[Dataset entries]
──────────────────────────────

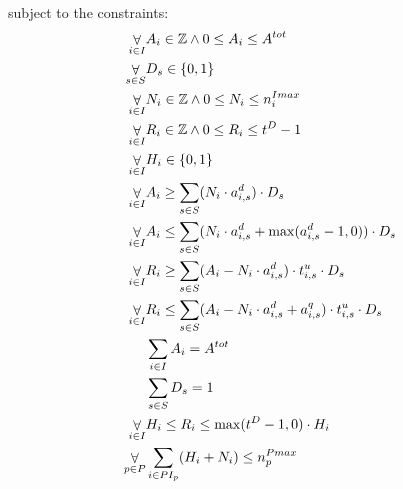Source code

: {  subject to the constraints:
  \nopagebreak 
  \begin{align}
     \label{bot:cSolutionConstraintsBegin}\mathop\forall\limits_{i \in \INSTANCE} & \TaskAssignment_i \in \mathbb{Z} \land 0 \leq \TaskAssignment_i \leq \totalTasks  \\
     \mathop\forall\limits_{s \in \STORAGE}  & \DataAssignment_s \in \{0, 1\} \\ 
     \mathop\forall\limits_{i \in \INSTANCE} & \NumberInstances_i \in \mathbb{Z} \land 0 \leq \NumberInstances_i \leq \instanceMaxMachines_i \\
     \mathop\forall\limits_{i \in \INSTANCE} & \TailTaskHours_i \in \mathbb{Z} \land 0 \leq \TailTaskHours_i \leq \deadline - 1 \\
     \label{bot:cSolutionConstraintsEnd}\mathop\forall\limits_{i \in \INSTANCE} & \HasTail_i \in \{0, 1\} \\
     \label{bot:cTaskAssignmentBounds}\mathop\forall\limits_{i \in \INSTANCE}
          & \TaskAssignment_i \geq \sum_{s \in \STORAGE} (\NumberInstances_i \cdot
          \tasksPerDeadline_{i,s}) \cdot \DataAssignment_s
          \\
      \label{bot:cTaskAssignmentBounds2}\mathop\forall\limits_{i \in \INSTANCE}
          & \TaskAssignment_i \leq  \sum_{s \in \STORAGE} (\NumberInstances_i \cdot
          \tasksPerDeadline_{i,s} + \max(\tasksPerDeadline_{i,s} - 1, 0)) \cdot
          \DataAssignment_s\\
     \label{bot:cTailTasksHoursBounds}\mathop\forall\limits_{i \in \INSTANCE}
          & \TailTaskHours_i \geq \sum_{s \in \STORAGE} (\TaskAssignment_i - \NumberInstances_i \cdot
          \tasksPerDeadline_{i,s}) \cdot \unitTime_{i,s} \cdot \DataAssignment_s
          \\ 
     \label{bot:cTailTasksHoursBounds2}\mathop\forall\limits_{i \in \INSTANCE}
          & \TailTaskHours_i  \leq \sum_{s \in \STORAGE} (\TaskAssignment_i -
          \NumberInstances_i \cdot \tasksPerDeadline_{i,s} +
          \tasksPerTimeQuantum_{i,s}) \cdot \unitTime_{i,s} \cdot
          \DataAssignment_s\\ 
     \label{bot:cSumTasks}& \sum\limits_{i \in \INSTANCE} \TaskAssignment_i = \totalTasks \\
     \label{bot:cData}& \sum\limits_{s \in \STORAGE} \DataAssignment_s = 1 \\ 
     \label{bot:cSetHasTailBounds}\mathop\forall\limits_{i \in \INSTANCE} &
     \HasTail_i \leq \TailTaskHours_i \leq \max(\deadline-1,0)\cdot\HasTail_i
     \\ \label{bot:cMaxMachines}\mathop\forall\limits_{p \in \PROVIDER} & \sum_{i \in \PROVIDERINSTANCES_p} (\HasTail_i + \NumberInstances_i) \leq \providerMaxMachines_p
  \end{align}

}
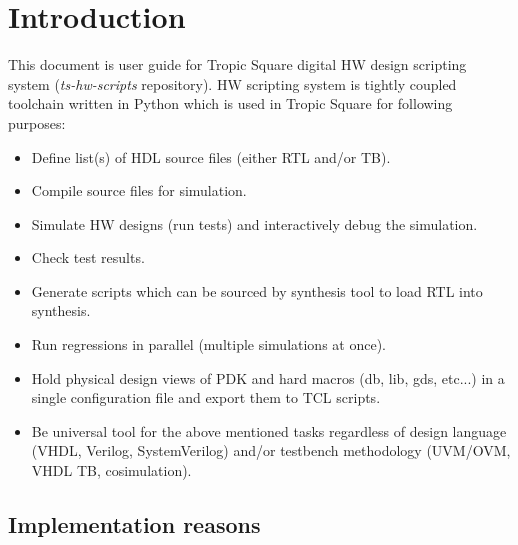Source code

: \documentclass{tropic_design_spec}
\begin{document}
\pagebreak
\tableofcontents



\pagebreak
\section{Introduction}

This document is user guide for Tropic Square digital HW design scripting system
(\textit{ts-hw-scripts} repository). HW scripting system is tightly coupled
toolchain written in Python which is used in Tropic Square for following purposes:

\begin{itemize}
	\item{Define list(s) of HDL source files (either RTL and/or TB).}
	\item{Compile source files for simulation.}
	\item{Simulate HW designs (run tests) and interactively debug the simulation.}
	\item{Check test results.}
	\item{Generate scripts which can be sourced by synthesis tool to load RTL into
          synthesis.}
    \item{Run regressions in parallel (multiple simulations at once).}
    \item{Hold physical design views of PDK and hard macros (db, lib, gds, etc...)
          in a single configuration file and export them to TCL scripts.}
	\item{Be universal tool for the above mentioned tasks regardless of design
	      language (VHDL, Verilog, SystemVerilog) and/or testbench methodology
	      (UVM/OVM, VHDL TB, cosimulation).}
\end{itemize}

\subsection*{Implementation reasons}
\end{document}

──────────────────────────────

• How to complete this task:
Tally every line in these entries where the string "totalTasks" occurs. The tally alone is the answer.

• Written solution:
2